Poco
antes de que yo naciera, mis padres estuvieron viviendo una temporada
en Benamejí, un pueblo cercano al nuestro, Cabra, en el sur de la
provincia de Córdoba. Me contaba mi madre que tenían por vecino al
brigada de la Guardia Civil, que poseía un pastor alemán, de nombre
Ruth, y un loro, llamado Curro o algo así. El loro, que era un punto
granujilla y bromista, disfrutaba atormentando al perro con la misma
recurrente broma, de manera tan recalcitrante que éste ya no podía
sufrirla sin que lo invadiera la rabia.
Acostumbraba
el brigada, cuando volvía a su domicilio concluido el servicio, y
unos cuantos metros antes de llegar a la puerta de la casa, a llamar
al perro desde la calle con un fuerte silbido y voceando su nombre:
¡Ruuuth!, y el perro salía incontinenti y jubiloso (que en aquellos
tiempos, era corriente dejar abiertas las puertas de los domicilios)
a recibir a su amo, dando exageradas muestras de su contento.

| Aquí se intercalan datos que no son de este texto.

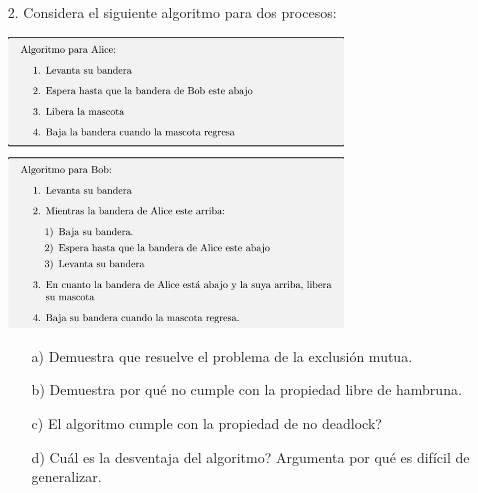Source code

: \documentclass[12pt, letterpaper]{article}
\begin{document}
\begin{itemize}
\begin{itemize}
\\

\end{itemize}


\item[2. ]Considera el siguiente algoritmo para dos procesos:

\begin{center}
\includegraphics[width=0.7\textwidth]{aliceCode.png}\\
\end{center}



\begin{itemize}

\item[a) ]Demuestra que resuelve el problema de la exclusi\'on mutua.
\item[b) ]Demuestra por qu\'e no cumple con la propiedad libre de hambruna.
\item[c) ]El algoritmo cumple con la propiedad de no deadlock?
\item[d) ]Cu\'al es la desventaja del algoritmo? Argumenta por qu\'e es dif\'icil de
generalizar.
\end{itemize}



\end{itemize}
\end{document}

Pues
bien, el loro que, además de bribón, era espabilado, terminó
aprendiendo a silbar y a llamar al perro del mismo modo en que lo
hacía el dueño. Y así, cuando éste estaba ausente, cada vez que
se le antojaba o se aburría, daba un silbido y gritaba ¡Rrrruuuth,
Rrruuuth! y el inocente perro, cayendo siempre en el engaño, salía
como un relámpago a la calle. Cuando Ruth constataba la ausencia del
dueño y haber sido burlado de nuevo por el loro, se dirigía
enfurecido hacia la inalcanzable jaula, dando fuertes ladridos,
mientras que el loro guasón gritaba aterrado: ¡socorro, que me
mata! ¡Socorro, que me mata!
Y
es que no hay broma, por tolerante que sea el embromado, que no
entrañe para el bromista cierto riesgo de sufrir una más grave
represalia; del mismo modo que no hay placer que no contenga en su
propio seno el germen de la insatisfacción y la melancolía.
Pero,
a pesar de tener que padecer momentos tan escabrosos por causa de su
broma, el placer que ésta le reportaba, o, tal vez, la incapacidad
para doblegar su naturaleza malvada, igual que le sucediera al
escorpión de la fábula, no consiguieron que el pícaro loro
desistiera de martirizar al candoroso perro con sus burlas; que, hay
que decirlo, no podían resultar ya más crueles y carentes de
gracia, pues tenían su fundamento y razón en el escarnio de las más
piadosas virtudes del cánido: su nobleza y fidelidad incondicional.